About the Project
The return of industrial policy to many African countries over the past decade has been accompanied by increased focus by policymakers on promoting agro-processing as a route to an inclusive trajectory of industrial development.
Agro-processing comprises the value-adding activities for food between harvest and final consumption,including manufacturing as well as services such as branding, marketing and logistics. These industries are expected to be transformed over the coming decades by a major shift in domestic food demand created by urbanisation rising incomes and changing consumer habits.
These shifts are widely anticipated to create opportunities for inclusive industrialisation, in which structural change is combined with increasing participation of marginalized groups in the economy.
This is because agro-processing is commonly seen as having lower barriers to participation by small and medium sized firms relative to other types of manufacturing, because of its backward linkages to the agricultural sector, and because it is often situated in rural areas where few other forms of industry exist.
However, industrialization of food systems creates a range of technological and economic shifts which threaten to create new forms of marginalisation and exclusion, while in many instances large firms are better able to adapt to these changes and exert influence over policy and regulation. Market economies take a wide range of forms, some favouring more dispersed forms of industrial organisation, and others more concentrated.

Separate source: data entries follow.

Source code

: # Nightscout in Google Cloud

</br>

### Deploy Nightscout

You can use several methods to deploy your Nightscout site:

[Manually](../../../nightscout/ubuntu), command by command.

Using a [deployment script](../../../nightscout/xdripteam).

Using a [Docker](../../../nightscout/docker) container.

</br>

The project seeks to investigate the factors influencing the inclusion of small and medium sized enterprises (SMEs) in domestic agro-processing value chains.

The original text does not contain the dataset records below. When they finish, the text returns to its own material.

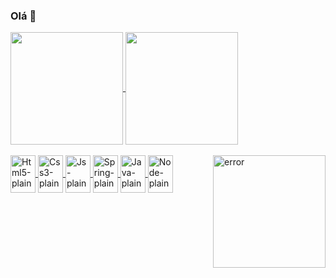 ### Olá 🍵
<div>
  <a href = "https://github.com/Pedrolaires">
  <img align="center" height ="180em" src="https://github-readme-stats.vercel.app/api?username=Pedrolaires&hide=contribs,stars,prs&show_icons=true&theme=dracula"/>
  <img align="center" height ="180em" src="https://github-readme-stats.vercel.app/api/top-langs/?username=Pedrolaires&langs_count=16&theme=dracula"/>
</div>
<div style=""><br>
  <img align="center" alt="Html5-plain" height ="60" width="40" src="https://cdn.jsdelivr.net/gh/devicons/devicon/icons/html5/html5-original.svg" />
  <img align="center" alt="Css3-plain" height ="60" width="40" src="https://cdn.jsdelivr.net/gh/devicons/devicon/icons/css3/css3-plain-wordmark.svg" />
  <img align="center" alt="Js-plain" height ="60" width="40" src="https://cdn.jsdelivr.net/gh/devicons/devicon/icons/javascript/javascript-plain.svg" />
  <img align="center" alt="Spring-plain" height ="60" width="40" src="https://cdn.jsdelivr.net/gh/devicons/devicon/icons/spring/spring-original.svg" />
  <img align="center" alt="Java-plain" height ="60" width="40" src="https://cdn.jsdelivr.net/gh/devicons/devicon/icons/java/java-original.svg" />
  <img align="center" alt="Node-plain" height ="60" width="40" src="https://cdn.jsdelivr.net/gh/devicons/devicon/icons/nodejs/nodejs-original.svg" />
  <img align="right" alt="error" src="https://thumbs.gfycat.com/InferiorAnxiousAustralianfreshwatercrocodile-max-14mb.gif" height="180em" />
</div>
<!--  ![Snake animation](https://github.com/Pedrolaires/Pedrolaires/blob/output/github-contribution-grid-snake.svg) -->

Inclusion in agro processing can take a number of different forms. Some forms of inclusion of SMEs can be on highly disadvantageous terms which reduce the poverty reducing potential of industrialization. . Inclusion can also take place on the basis of upgrading capabilities, producing new types of products and using new types of processes. That is, to innovate. In This form of inclusion raises greater opportunities for poverty reduction. However, the beneficial effects on poverty reduction of innovation are not certain. We need to know much more about the specific forms of innovation (and their impact on social relations) that are occurring in order to understand their implication for poverty reduction as industrialization unfolds.

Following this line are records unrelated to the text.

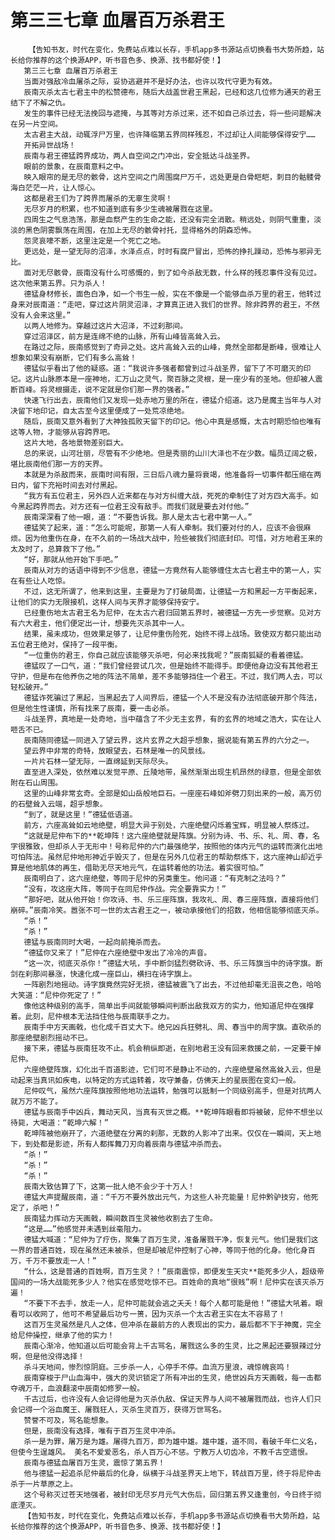 # 第三三七章 血屠百万杀君王
        【告知书友，时代在变化，免费站点难以长存，手机app多书源站点切换看书大势所趋，站长给你推荐的这个换源APP，听书音色多、换源、找书都好使！】
       第三三七章 血屠百万杀君王
       当面对强敌冷血屠杀之际，妥协逃避并不是好办法，也许以攻代守更为有效。
       辰南灭杀太古七君主中的松赞德布，随后大战盖世君王黑起，已经和这几位修为通天的君王结下了不解之仇。
       发生的事件已经无法挽回与遮掩，与其等对方杀过来，还不如自己杀过去，将一些问题解决在另一片空间。
       太古君主大战，动辄浮尸万里，也许降临第五界同样残忍，不过却让人间能够保得安宁……
       开拓异世战场！
       辰南与君王德猛跨界成功，两人自空间之门冲出，安全抵达斗战圣界。
       眼前的景象，在辰南意料之中。
       映入眼帘的是无尽的骸骨，这片空间之门周围腐尸万千，远处更是白骨皑皑，刺目的骷髅骨海白茫茫一片，让人惊心。
       这都是君王们为了跨界而屠杀的无辜生灵啊！
       无尽岁月的积累，也不知道到底有多少生魂被屠戮在这里。
       四周生之气息浩荡，那是血祭产生的生命之能，还没有完全消散。稍远处，则阴气重重，淡淡的黑色阴雾飘荡在周围，在加上无尽的骸骨衬托，显得格外的阴森恐怖。
       怨灵哀嚎不断，这里注定是一个死亡之地。
       更远处，是一望无际的沼泽，水泽点点，时时有腐尸冒出，恐怖的挣扎躁动，恐怖与邪异无比。
       面对无尽骸骨，辰南没有什么可感慨的，到了如今杀敌无数，什么样的残忍事件没有见过。这次他来第五界。只为杀人！
       德猛身材修长，面色白净，如一个书生一般，实在不像是一个能够血杀万里的君王，他转过身来对辰南道：“走吧，穿过这片阴灵沼泽，才算真正进入我们的世界。除非跨界的君王，不然没有人会来这里。”
       以两人地修为。穿越过这片大沼泽，不过刹那间。
       穿过沼泽区，前方是连绵不绝的山脉，所有山峰皆高耸入云。
       在路过之际，辰南感觉到了奇异之处。这片高耸入云的山峰，竟然全部都是断峰，很难让人想象如果没有崩断，它们有多么高耸！
       德猛似乎看出了他的疑惑。道：“我说许多强者都曾到过斗战圣界，留下了不可磨灭的印记。这片山脉原本是一座神地，汇万山之灵气，聚百脉之灵根，是一座少有的圣地。但却被人震断百峰。将灵根摄走，说不定就是你们那一界的强者。”
       快速飞行出去，辰南他们又发现一处赤地万里的所在，德猛介绍道。这乃是魔主当年与人对决留下地印记，自太古至今这里便成了一处荒凉绝地。
       随后，辰南又意外看到了大神独孤败天留下的印记。他心中真是感慨，太古时期恐怕也唯有这等人物，才能够从容跨界吧。
       这片大地，各地景物差别巨大。
       总的来说，山河壮丽，尽管有不少绝地。但是秀丽的山川大泽也不在少数。幅员辽阔之极，堪比辰南他们那一方的天界。
       本就是为杀敌而来，辰南时间有限，三日后八魂力量将衰竭，他准备将一切事件都压缩在两日内，留下充裕时间去对付黑起。
       “我方有五位君主，另外四人近来都在与对方纠缠大战，死死的牵制住了对方四大高手。如今黑起跨界而去。对方还有一位君王没有敌手。而我们就是要去对付他。”
       辰南深深看了他一眼，道：“不要告诉我。那人是太古七君中第一人。”
       德猛笑了起来，道：“怎么可能呢，那第一人有人牵制。我们要对付的人，应该不会很麻烦。因为他重伤在身，在不久前的一场战大战中，险些被我们彻底封印。可惜，对方地君王来的太及时了，总算救下了他。”
       “好，那就从他开始下手吧。”
       辰南从对方的话语中得到不少信息，德猛一方竟然有人能够缠住太古七君主中的第一人，实在有些让人吃惊。
       不过，这无所谓了，他来到这里，主要是为了打破局面，让德猛一方和黑起一方平衡起来，让他们的实力无限接机，这样人间与天界才能够保持安宁。
       已经重伤地太古君王名为尼仲，在太古六君归回第五界时，被德猛一方先一步觉察。见对方有六大君主，他们便定出一计，想要先灭杀其中一人。
       结果，虽未成功，但效果足够了，让尼仲重伤险死，始终不得上战场。致使双方都只能出动五位君王绝对，保持了一段平衡。
       “一位重伤的君王，你自己就应该能够灭杀吧，何必来找我呢？”辰南狐疑的看着德猛。
       德猛叹了一口气，道：“我们曾经尝试几次，但是始终不能得手。即便他身边没有其他君王守护，但是布在他养伤之地的阵法不简单，差不多能够挡住一个君王。不过，我们两人去，可以轻松破开。”
       德猛诈死骗过了黑起，当黑起去了人间界后，德猛一个人不是没有办法彻底破开那个阵法，但是他生性谨慎，所有找来了辰南，要一击必杀。
       斗战圣界，真地是一处奇地，当中蕴含了不少无主玄界，有的玄界的地域之浩大，实在让人咂舌不已。
       辰南随同德猛一同进入了望云界，这片玄界之大超乎想象，据说能有第五界的六分之一。
       望云界中非常的奇特，放眼望去，石林是唯一的风景线。
       一片片石林一望无际，一直绵延到天际尽头。
       直至进入深处，依然难以发觉平原、丘陵地带，虽然渐渐出现生机昂然的绿意，但是全部依附在石山周围。
       这里的山峰非常玄奇。全部是如山岳般地巨石。一座座石峰如斧劈刀刻出来的一般，高万仞的石壁耸入云端，超乎想象。
       “到了，就是这里！”德猛低语道。
       前方，六座高耸如云地绝壁，明显大异于别处，六座绝壁闪烁着宝辉，明显被人祭炼过。
       “这就是尼仲布下的**乾坤阵！这六座绝壁就是阵旗。分别为诗、书、乐、礼、周、春，名字很雅致，但却杀人于无形中！号称尼仲的六门最强绝学，按照他的体内元气的运转而演化出地可怕阵法。虽然尼仲地形神近乎毁灭了，但是在另外几位君王的帮助祭炼下，这六座神山却近乎算是他地肌体的再生，借助无尽天地元气，在运转着他的功法。着实很可怕。”
       辰南明白了，这六座绝壁，等同于尼仲的另类重生。他问道：“有克制之法吗？”
       “没有，攻这座大阵，等同于在同尼仲作战。完全要靠实力！”
       “那好吧，就从他开始！你攻诗、书、乐三座阵旗，我攻礼、周、春三座阵旗，直接将他们崩碎。”辰南冷笑。嚣张不可一世的太古君王之一，被动承接他们的招数，他相信能够彻底灭杀。
       “杀！”
       “杀！”
       德猛与辰南同时大喝，一起向前掩杀而去。
       “德猛你又来了！”尼仲在六座绝壁中发出了冷冷的声音。
       “这一次，彻底灭杀你！”德猛大吼，手中断剑猛烈劈砍诗、书、乐三阵旗当中的诗字旗。断剑在刹那间暴涨，快速化成一座巨山，横扫在诗字旗上。
       一阵剧烈地摇动。诗字旗竟然完好无损，德猛被震飞了出去，不过他却毫无沮丧之色，哈哈大笑道：“尼仲你死定了！”
       像他这种级别的高手，简单出手间就能够瞬间判断出敌我双方的实力，他知道尼仲在强撑着。此刻，尼仲根本无法挡住他与辰南联手之力。
       辰南手中方天画戟，也化成千百丈大下。绝兄凶兵狂劈礼、周、春当中的周字旗。直砍杀的那座绝壁剧烈摇动不已。
       接下来，德猛与辰南狂攻不止。机会稍纵即逝，在别地君王没有回来救援之前，一定要干掉尼仲。
       六座绝壁阵旗，幻化出千百道影迹，它们可不是静止不动的，六座绝壁虽然高耸入云，但是动起来当真讯如疾电，以特定的方式运转着，攻守兼备，仿佛天上的星辰图在变幻一般。
       尼仲叹气，虽然六座阵旗按照他地功法运转，勉强可以抵制一个同级别高手，但是对抗两人就万万不能了。
       德猛与辰南手中凶兵，舞动天风，当真有灭世之概。**乾坤阵眼看即将被破，尼仲不想坐以待毙，大喝道：“乾坤六解！”
       乾坤阵被他崩开了，六道绝壁在分离的刹那，无数的人影冲了出来。仅仅在一瞬间，天上地下，到处都是影迹，所有人都挥舞刀刃向着辰南与德猛冲杀而去。
       “杀！”
       “杀！”
       “杀！”
       辰南大致估算了下，这第一批人绝不会少于十万人！
       德猛大声提醒辰南，道：“千万不要外放出元气，为这些人补充能量！尼仲黔驴技穷，他死定了，杀吧！”
       辰南猛力挥动方天画戟，瞬间数百生灵被他收割去了生命。
       “这是……”他感觉并未遇到丝毫阻力。
       德猛大喊道：“尼仲为了疗伤，聚集了百万生灵，准备屠戮干净，恢复元气。他们是我们这一界的普通百姓，现在虽然还未被杀，但是却被尼仲控制了心神，等同于他的化身。他化身百万，千万不要放走一人！”
       “什么，这是普通的百姓啊，百万生灵？！”辰南震惊，即便发生天灾**能死多少人，超级帝国间的一场大战能死多少人？他实在感觉吃惊不已。百姓命的真地“很贱”啊！尼仲实在该灭杀万遍！
       “不要下不去手，放走一人，尼仲可能就会逃之夭夭！每个人都可能是他！”德猛大吼着。眼看可以收网了，他可不希望最后功亏一篑，因为灭杀一个太古君王实在太不容易了！
       这百万生灵虽然是凡人之体，但冲杀在最前方的人表现出的实力，最后都不下于神魔，完全给尼仲操控，继承了他的实力！
       辰南心渐冷，他知道以后可能会背上千古骂名，屠戮这么多的生灵，比之黑起还要狠辣过分啊，但是他没得选择！
       杀斗天地间，惨烈惊阴庭。三步杀一人，心停手不停。血流万里浪，魂惊魄哀鸣！
       辰南穿梭于尸山血海中，强大的灵识锁定了所有冲出的生灵，绝世凶兵方天画戟，每一击都夺魂万千，血浪翻滚中辰南如修罗一般。
       千古过后，也许没有人会记得他是为灭杀仇敌、保证天界与人间不被屠戮而战，也许人们只会记得一个浴血魔王、屠戮狂人，灭杀生灵百万，获得万世骂名。
       赞誉不可及，骂名能想象。
       但是，辰南没有选择，唯有于百万生灵中冲杀。
       杀一是为罪，屠万是为雄。屠得九百万，即为雄中雄。雄中雄，道不同，看破千年仁义名，但使今生逞雄风。 美名不爱爱恶名，杀人百万心不惩。宁教万人切齿冷，不教千古空遗恨。
       辰南与德猛血屠百万生灵，震惊了第五界！
       他与德猛一起追杀尼仲最后的化身，纵横于斗战圣界天上地下，转战百万里，终于将尼仲击杀于一片草原之上。
       这个号称灭过苍天地强者，被封印无尽岁月元气大伤后，回归第五界又逢重创，今日终于彻底湮灭。
       【告知书友，时代在变化，免费站点难以长存，手机app多书源站点切换看书大势所趋，站长给你推荐的这个换源APP，听书音色多、换源、找书都好使！】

The project seeks to understand the factors that shape the terms of inclusion of SMEs. In understanding the different experiences of SMEs in agro-processing, and from this the varying paths of industrial change, we see it as crucial to understand the context in
which firms are operating and the kind of relationships they have with other firms, organisations and the broader distribution of power in which these institutions operate. Inclusion is not just a technical matter. Rather, the factors that determine the terms of
inclusion are shaped by the contests between different social actors, in a unique historical context.
Because of this importance of context, the project is employing a comparative approach, using a contrasting case study design between Tanzania and South Africa – two very different economies in terms of the structure of their agro-processing industries – to develop deeper insights on the subject.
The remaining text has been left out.